Some critics equate Obama’s drone record with the war crimes of his predecessor, George W. Bush. Glenn Greenwald, for example, charges in his afterword to The Assassination Complex that Obama’s drone policy “embodies the worst of what made the Bush-Cheney ‘war on terror’ approach so destructive.” Fordham Law School professor Karen Greenberg maintains, in the collection Drones and the Future of Armed Conflict, that Obama’s drone war “is but a refocused and incrementally more legally rationalized version of standards and assumptions that have persisted since the beginning of the War on Terror.”1
Greenwald summarizes Obama’s approach to drones as follows:
The centerpiece of his drone assassination program is that he, and he alone, has the power to target people, including American citizens, anywhere they are found in the world and order them executed on his unilateral command, based on his determination that the person to be killed is a terrorist.
If this were indeed Obama’s policy, the charges leveled by Greenwald and Greenberg and echoed by many other critics would be justified.
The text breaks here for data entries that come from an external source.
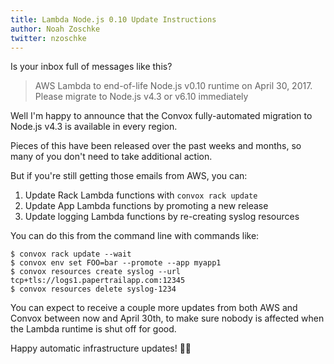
 ```yaml
---
title: Lambda Node.js 0.10 Update Instructions
author: Noah Zoschke
twitter: nzoschke
---
```


Is your inbox full of messages like this?

> AWS Lambda to end-of-life Node.js v0.10 runtime on April 30, 2017. Please migrate to Node.js v4.3 or v6.10 immediately

Well I'm happy to announce that the Convox fully-automated migration to Node.js v4.3 is available in every region.

Pieces of this have been released over the past weeks and months, so many of you don't need to take additional action.

But if you're still getting those emails from AWS, you can:

1. Update Rack Lambda functions with `convox rack update`
2. Update App Lambda functions by promoting a new release
3. Update logging Lambda functions by re-creating syslog resources

You can do this from the command line with commands like:

```
$ convox rack update --wait
$ convox env set FOO=bar --promote --app myapp1
$ convox resources create syslog --url tcp+tls://logs1.papertrailapp.com:12345
$ convox resources delete syslog-1234
```

You can expect to receive a couple more updates from both AWS and Convox between now and April 30th, to make sure nobody is affected when the Lambda runtime is shut off for good.

Happy automatic infrastructure updates! 🎉🎉
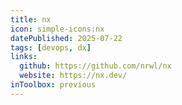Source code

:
 ```yaml
---
title: nx
icon: simple-icons:nx
datePublished: 2025-07-22
tags: [devops, dx]
links:
  github: https://github.com/nrwl/nx
  website: https://nx.dev/
inToolbox: previous
---
```

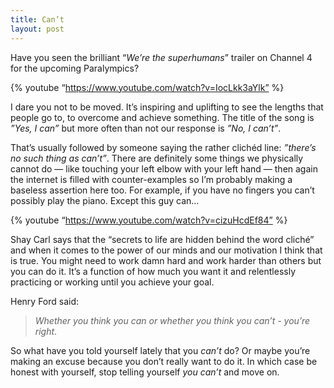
 ```yaml
---
title: Can’t
layout: post
---
```

Have you seen the brilliant “*We’re the superhumans*” trailer on Channel 4 for the upcoming Paralympics?

{% youtube “https://www.youtube.com/watch?v=IocLkk3aYlk” %}

I dare you not to be moved. It’s inspiring and uplifting to see the lengths that people go to, to overcome and achieve something. The title of the song is *”Yes, I can”* but more often than not our response is *”No, I can’t”*.

That’s usually followed by someone saying the rather clichéd line: *”there’s no such thing as can’t”*. There are definitely some things we physically cannot do — like touching your left elbow with your left hand — then again the internet is filled with counter-examples so I’m probably making a baseless assertion here too. For example, if you have no fingers you can’t possibly play the piano. Except this guy can…

{% youtube “https://www.youtube.com/watch?v=cizuHcdEf84” %}

Shay Carl says that the “secrets to life are hidden behind the word cliché” and when it comes to the power of our minds and our motivation I think that is true. You might need to work damn hard and work harder than others but you can do it. It’s a function of how much you want it and relentlessly practicing or working until you achieve your goal.

Henry Ford said:

> *Whether you think you can or whether you think you can’t - you’re right*.

So what have you told yourself lately that you *can’t* do? Or maybe you’re making an excuse because you don’t really want to do it. In which case be honest with yourself, stop telling yourself *you can’t* and move on.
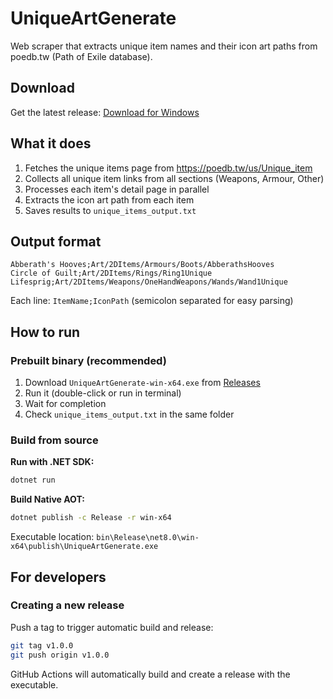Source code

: # UniqueArtGenerate

Web scraper that extracts unique item names and their icon art paths from poedb.tw (Path of Exile database).

## Download

Get the latest release: [Download for Windows](../../releases/latest)

## What it does

1. Fetches the unique items page from https://poedb.tw/us/Unique_item
2. Collects all unique item links from all sections (Weapons, Armour, Other)
3. Processes each item's detail page in parallel
4. Extracts the icon art path from each item
5. Saves results to `unique_items_output.txt`

## Output format

```
Abberath's Hooves;Art/2DItems/Armours/Boots/AbberathsHooves
Circle of Guilt;Art/2DItems/Rings/Ring1Unique
Lifesprig;Art/2DItems/Weapons/OneHandWeapons/Wands/Wand1Unique
```

Each line: `ItemName;IconPath` (semicolon separated for easy parsing)

## How to run

### Prebuilt binary (recommended)
1. Download `UniqueArtGenerate-win-x64.exe` from [Releases](../../releases)
2. Run it (double-click or run in terminal)
3. Wait for completion
4. Check `unique_items_output.txt` in the same folder

### Build from source

**Run with .NET SDK:**
```bash
dotnet run
```

**Build Native AOT:**
```bash
dotnet publish -c Release -r win-x64
```

Executable location: `bin\Release\net8.0\win-x64\publish\UniqueArtGenerate.exe`

## For developers

### Creating a new release

Push a tag to trigger automatic build and release:

```bash
git tag v1.0.0
git push origin v1.0.0
```

GitHub Actions will automatically build and create a release with the executable.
But it is not accurate. First, Obama has not claimed the power to kill “terrorists,” but only those fighting on the other side in an armed conflict authorized by Congress against al-Qaeda and organizations allied with it. The power to kill the enemy in an armed conflict is as old as war itself.
Second, Obama has not asserted the power to use lethal force “anywhere…in the world,” but only in war zones—where drones are just another weapon—and, outside war zones, only where an enemy fighter poses an imminent threat that cannot otherwise be addressed, usually because the host country is incapable of capturing the fighter. When the host country is capable of arrest and prosecution, according to the administration, killing is not an option. Thus, under Obama, hundreds of persons suspected of engaging in or supporting terrorism have been arrested—in the US, the UK, and many other nations—and brought to trial for their alleged crimes. Obama has never claimed the authority to kill individuals who are outside a war zone and subject to capture.
Third, multiple sources, including Greenwald’s own website The Intercept, have reported that Obama hardly chooses targets on his own, but has set up an elaborate process that involves the review and input of many high-level military and government officials before any targeted killing is approved. Obama has insisted on taking ultimate responsibility, as he should, but it is hardly “he, and he alone,” who makes the decision.
It is also important to note that Obama’s policy and practice of using drones have evolved significantly over the course of his presidency. His initial years in office were marked by an aggressive expansion of the drone program. In Pakistan, for example, according to the New America Foundation, President Bush oversaw forty-eight drone strikes, killing between 377 and 558 people, whereas President Obama has overseen 355 strikes, killing between 1,907 and 3,067 people. But the number of drone strikes in Pakistan under Obama peaked at 122 in 2010, and has dropped every year since then. There were only ten strikes in Pakistan in 2015, and thus far only three in 2016. The number of strikes has also dropped in Yemen, from a high of forty-seven in 2012 to twenty-four in 2015 and nine thus far this year. In short, President Obama has shown significantly less proclivity to rely on drones in his second term than in his first.